- _Exercise aim_
Using the data below, gather each line that includes the word "Technology".

- _Exercise data_
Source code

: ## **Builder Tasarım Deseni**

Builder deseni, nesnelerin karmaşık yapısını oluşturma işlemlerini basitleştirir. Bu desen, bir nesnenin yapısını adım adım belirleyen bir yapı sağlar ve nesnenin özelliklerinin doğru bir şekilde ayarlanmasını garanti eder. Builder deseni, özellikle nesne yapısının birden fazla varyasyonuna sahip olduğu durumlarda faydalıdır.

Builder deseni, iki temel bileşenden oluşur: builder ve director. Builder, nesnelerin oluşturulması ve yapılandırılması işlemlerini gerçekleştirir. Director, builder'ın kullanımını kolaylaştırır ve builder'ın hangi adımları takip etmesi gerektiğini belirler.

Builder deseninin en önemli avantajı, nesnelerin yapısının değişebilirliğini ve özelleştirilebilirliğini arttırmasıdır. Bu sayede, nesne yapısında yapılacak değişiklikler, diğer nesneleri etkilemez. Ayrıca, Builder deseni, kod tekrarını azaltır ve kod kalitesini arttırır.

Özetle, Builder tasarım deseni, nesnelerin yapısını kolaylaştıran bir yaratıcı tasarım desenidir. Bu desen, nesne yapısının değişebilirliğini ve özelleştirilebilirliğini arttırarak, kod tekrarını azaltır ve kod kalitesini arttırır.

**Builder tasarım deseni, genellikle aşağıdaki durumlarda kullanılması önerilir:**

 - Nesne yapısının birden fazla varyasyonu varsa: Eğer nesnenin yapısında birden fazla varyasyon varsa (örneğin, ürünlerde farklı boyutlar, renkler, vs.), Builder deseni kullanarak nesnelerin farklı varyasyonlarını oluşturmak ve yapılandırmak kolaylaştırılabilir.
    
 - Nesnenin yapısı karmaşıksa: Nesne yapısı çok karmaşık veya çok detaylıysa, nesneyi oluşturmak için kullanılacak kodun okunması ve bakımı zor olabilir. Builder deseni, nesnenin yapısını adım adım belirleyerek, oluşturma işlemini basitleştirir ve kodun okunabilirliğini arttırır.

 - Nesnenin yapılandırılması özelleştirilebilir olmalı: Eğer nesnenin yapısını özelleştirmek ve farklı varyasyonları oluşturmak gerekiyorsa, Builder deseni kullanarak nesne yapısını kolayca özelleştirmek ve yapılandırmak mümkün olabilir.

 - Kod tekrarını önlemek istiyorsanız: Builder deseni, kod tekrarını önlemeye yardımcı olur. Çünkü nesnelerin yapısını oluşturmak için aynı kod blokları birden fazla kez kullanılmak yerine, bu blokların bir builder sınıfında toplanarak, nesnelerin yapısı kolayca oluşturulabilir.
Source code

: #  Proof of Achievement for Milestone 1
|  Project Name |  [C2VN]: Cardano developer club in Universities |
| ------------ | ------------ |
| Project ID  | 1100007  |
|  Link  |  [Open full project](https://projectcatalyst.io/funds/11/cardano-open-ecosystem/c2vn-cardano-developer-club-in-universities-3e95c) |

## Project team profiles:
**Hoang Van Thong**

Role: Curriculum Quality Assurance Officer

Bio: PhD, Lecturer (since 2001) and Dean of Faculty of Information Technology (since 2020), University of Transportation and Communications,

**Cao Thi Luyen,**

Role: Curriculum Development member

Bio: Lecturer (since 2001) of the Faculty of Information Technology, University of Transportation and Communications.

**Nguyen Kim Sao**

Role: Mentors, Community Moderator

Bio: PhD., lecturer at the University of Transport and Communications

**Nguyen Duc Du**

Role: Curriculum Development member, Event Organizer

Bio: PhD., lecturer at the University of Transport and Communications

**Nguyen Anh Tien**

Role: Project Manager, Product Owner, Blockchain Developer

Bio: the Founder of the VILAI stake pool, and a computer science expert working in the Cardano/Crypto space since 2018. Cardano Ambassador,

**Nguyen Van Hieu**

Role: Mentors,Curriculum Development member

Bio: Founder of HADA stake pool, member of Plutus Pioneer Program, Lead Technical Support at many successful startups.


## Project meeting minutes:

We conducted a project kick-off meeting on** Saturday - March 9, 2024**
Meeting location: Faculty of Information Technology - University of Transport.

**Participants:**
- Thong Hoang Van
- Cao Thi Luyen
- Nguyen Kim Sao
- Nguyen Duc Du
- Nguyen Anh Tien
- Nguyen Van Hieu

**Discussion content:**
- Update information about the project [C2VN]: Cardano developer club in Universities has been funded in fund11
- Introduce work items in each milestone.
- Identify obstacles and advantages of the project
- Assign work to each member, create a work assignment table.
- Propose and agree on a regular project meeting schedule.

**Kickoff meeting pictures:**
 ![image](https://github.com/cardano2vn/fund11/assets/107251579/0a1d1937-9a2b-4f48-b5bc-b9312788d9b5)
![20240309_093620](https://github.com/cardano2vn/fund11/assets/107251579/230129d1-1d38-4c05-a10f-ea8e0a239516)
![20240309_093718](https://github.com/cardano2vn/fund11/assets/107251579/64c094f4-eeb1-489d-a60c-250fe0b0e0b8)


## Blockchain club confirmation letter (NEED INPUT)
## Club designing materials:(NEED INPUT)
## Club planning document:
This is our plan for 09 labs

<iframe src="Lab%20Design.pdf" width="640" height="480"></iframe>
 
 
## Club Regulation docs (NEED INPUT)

- _Answer section_
Bio: PhD, Lecturer (since 2001) and Dean of Faculty of Information Technology (since 2020), University of Transportation and Communications,
Bio: Lecturer (since 2001) of the Faculty of Information Technology, University of Transportation and Communications.
Meeting location: Faculty of Information Technology - University of Transport.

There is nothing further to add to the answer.